=== Section Start ===
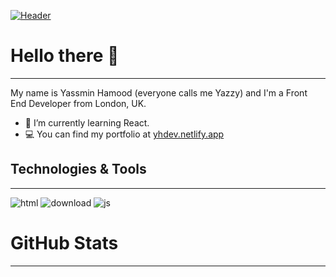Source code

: [![Header](https://raw.githubusercontent.com/MartinHeinz/MartinHeinz/master/readme_header.png "Header")](https://martinheinz.dev/)

# Hello there 👋
***

My name is Yassmin Hamood (everyone calls me Yazzy) and I'm a Front End Developer from London, UK.

- 🌱 I’m currently learning React.
- 💻 You can find my portfolio at [yhdev.netlify.app](https://yhdev.netlify.app/)


## Technologies & Tools
***

![html](https://user-images.githubusercontent.com/91210593/195865826-d3e3110b-a69a-4c4e-a562-5e560d1be22e.svg)
![download](https://user-images.githubusercontent.com/91210593/195865873-42dd1f9f-e5bb-4098-ab47-d0e6afd3802a.svg)
![js](https://user-images.githubusercontent.com/91210593/195865890-0a1d002f-aa43-4c09-8f7b-3963b9997bce.svg)


# GitHub Stats
***
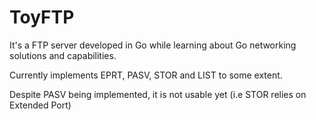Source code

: # ToyFTP

It's a FTP server developed in Go while learning about Go networking solutions and capabilities.

Currently implements EPRT, PASV, STOR and LIST to some extent.

Despite PASV being implemented, it is not usable yet (i.e STOR relies on Extended Port)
=== Section End ===
* [Task details]: Return each line of the records above in which the word "learning" occurs.

* [Task answer]:
- 🌱 I’m currently learning React.
It's a FTP server developed in Go while learning about Go networking solutions and capabilities.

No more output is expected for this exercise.